In den letzten Jahrzehnten war es so das sich die Startmassen von Satelliten an den verfügbaren Trägern orientierten. Ein Betreiber eines Satelliten hatte als Wunsch das er mit zwei unterschiedlichen Trägern gestartet werden kann. Das gab Sicherheit, wenn ein Träger „gegroundet“ ist auch wenn die Träger davon sehr unterschiedlich betroffen sind, z.B. Ariane 5 und Atlas seit über 10 Jahren nicht davon betroffen wurden, während das bei der Proton alle 1-2 Jahre passiert. Mit der Zenit, Proton und Ariane 5 als Standardträger in den letzten 15 Jahren lag die maximale Nutzlastmasse bei 6 t. 6 t das war die größte Nutzlast von Proton und Zenit. Wenn nun weitere Träger mit höherer Nutzlast verfügbar sind, so ist meiner Ansicht nach damit zu rechnen, dass die Nutzlast weiter ansteigt. Ein größerer Satellit ist meist effizienter bezogen auf den Transponder als ein leichterer. Wenn nun aber jetzt schon eine schwere Nutzlast nur mit einer leichten kombiniert werden kann, dann ist die Ariane 6, die ja erst in einigen Jahren zur Verfügung steht zu klein. Das kleinere Modell Ariane 62 mit 5,8 t in den GTO sogar zu klein für große Einzelsatelliten. Dabei wird diese Rakete ja dann für lange Zeit – Ariane 1-4 und Ariane 5 als letzte Familien werden waren/sind etwa 25 Jahre im Dienst alles starten müssen, was es gibt. Kurzum: Man wünscht sich eine größere Nutzlast. Entweder, indem man Marktprognosen macht oder, indem man sich an der Konkurrenz orientiert und das gibt, dann folgende Tabelle:

GSLV Mark III jungfernflug

 

Träger Nutzlast
Ariane 62 5,8 t
Ariane 64 10,9 t
GSLV 4,2 t
H-3 6,5 t
Falcon 9 8,3 t*
Falcon Heavy 22,2 t*
New Glenn 13 t
Angara 5 Breeze M 5,4 t
Angara 5 KTKV 7,5 t
Langer Marsch 5D 6,0 t
Langer Marsch 5E 10,0 t
Langer Marsch 5F 14,0 t
Vulkan Centaur 11,0 t
Vulkan ACES 17 t

Wenn man die GSLV herausnimmt, die bisher auch keinen kommerziellen Start hatte so liegt bei den anderen Modellen die Einzelstartnutzlast bei 6,5 bis 8.3 t. Die größeren Modelle die Doppelstarts zulassen zwischen 11 und 22,2 t, wobei die SpaceX Angaben für einen geneigten GTO Orbit ist mit 15-20% kleinerer Nutzlast für den Standard GTO. Wenn man die chinesischen Modelle wegen des Exportembargos ausnimmt, gäbe es bei 13 t GTO-Nutzlast mindestens zwei verfügbare Träger (New Glenn und Falcon heavy), bei Ausbau der Vulkan sogar drei. Man sollte die Nutzlast der Ariane 6 daher so auslegen, dass die Ariane 62 eine große Einzelstartnutzlast transportieren kann, also 7,5 bis 8,3 t Nutzlast aufweist und die Ariane 64 dann bei etwa 13-14 t liegt. Abzüglich der Verkleidung und des Adapters für den unteren Satelliten sind das dann 12,3 bis 13,2 t netto in den GTO oder heute zwei großen 6 t Satelliten mit Wachstumspotenzial das man in einigen Jahren dann einen schweren und einen mittleren und in fernerer Zukunft dann einen schwereren und einen leichten transportieren kann. Spätestens, wenn die Satelliten dann nur noch Einzelstarts zulassen, wird man die Ariane 7 fordern.

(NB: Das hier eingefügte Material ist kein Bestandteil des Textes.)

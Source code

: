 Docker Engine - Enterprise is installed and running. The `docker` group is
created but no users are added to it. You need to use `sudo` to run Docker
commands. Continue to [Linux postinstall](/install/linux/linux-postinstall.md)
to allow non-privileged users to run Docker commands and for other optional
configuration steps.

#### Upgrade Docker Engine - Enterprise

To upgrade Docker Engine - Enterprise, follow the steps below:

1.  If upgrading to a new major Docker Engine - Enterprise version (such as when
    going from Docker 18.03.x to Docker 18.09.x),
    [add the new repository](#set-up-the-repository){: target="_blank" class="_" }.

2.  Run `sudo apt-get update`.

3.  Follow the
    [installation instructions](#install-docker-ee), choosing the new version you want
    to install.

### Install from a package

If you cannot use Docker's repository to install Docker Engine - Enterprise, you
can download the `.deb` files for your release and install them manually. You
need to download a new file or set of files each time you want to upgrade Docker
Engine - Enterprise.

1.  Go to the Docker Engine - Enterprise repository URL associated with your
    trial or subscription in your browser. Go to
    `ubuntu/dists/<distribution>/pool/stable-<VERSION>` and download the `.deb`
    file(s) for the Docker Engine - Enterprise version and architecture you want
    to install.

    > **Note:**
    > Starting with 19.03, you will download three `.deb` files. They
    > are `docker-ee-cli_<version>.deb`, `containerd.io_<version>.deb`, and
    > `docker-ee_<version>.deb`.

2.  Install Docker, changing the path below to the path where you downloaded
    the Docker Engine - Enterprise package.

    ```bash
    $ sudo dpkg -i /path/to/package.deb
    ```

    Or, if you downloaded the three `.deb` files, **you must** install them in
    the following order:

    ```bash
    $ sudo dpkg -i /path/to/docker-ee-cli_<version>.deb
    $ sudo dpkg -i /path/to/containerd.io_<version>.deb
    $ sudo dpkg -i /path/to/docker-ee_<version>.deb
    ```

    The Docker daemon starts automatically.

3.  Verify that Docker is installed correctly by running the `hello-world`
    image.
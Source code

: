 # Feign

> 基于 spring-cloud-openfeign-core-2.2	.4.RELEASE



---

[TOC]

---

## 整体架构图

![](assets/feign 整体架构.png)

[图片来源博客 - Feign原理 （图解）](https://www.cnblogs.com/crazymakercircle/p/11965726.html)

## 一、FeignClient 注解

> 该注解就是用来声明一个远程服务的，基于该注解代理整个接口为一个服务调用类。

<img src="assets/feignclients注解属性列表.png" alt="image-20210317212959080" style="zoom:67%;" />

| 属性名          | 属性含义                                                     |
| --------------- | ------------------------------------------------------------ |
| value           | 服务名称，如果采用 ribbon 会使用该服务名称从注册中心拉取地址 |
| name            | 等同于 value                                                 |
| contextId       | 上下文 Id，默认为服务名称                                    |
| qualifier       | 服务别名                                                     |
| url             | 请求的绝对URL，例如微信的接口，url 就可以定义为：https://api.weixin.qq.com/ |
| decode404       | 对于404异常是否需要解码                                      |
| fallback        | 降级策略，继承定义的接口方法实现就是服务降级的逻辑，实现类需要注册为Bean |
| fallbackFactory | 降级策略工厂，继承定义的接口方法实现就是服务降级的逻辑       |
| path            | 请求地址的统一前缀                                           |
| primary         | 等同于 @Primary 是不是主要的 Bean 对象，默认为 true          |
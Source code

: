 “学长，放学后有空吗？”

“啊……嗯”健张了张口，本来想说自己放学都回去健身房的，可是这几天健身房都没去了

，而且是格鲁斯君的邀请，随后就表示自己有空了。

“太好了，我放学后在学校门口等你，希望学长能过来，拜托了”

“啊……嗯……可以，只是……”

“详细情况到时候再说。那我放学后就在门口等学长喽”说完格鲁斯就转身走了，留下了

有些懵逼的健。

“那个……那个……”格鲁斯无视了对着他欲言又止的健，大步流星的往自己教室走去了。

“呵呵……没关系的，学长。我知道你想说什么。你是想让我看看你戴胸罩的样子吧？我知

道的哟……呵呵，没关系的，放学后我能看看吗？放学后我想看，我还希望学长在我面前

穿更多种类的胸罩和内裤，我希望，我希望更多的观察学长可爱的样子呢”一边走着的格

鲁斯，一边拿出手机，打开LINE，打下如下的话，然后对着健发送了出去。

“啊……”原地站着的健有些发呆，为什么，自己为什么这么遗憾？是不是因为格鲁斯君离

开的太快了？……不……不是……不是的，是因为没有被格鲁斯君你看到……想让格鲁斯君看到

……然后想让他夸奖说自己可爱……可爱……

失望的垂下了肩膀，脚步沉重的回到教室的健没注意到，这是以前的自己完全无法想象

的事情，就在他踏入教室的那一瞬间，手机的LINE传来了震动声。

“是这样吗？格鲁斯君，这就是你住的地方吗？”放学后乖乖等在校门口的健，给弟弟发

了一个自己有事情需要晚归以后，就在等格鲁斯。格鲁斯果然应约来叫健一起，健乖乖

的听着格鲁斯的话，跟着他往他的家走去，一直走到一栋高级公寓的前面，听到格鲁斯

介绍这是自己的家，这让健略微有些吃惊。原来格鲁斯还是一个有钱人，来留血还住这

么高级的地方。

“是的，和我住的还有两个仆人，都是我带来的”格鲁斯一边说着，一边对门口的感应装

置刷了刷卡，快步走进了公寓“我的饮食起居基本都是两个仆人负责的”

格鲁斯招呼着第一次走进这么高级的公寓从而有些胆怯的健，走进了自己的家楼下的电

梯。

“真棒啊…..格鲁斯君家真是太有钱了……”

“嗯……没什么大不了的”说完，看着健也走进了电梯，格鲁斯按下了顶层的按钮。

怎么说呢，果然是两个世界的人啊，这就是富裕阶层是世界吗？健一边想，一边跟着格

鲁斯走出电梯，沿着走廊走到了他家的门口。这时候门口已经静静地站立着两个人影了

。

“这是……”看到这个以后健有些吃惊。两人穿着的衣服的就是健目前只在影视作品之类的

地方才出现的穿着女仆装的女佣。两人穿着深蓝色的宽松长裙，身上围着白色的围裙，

Meiner Ansicht nach hat die Ariane 6 auch diese Nutzlast, denn sie hat eine größere Startmasse als die Ariane 5, modernere und leichtere Booster und eine leistungsfähigere Oberstufe. Das man sie mit kleinerer Nutzlast projektiert kann ich mir nur mit gezielter Verschlechterung von Leistungsdaten erklären. Besser wäre es gleich so zu konstruieren, dass man die Nutzlast erreicht, auch wenn vielleicht die Investition in einige neue Technologien höher ist.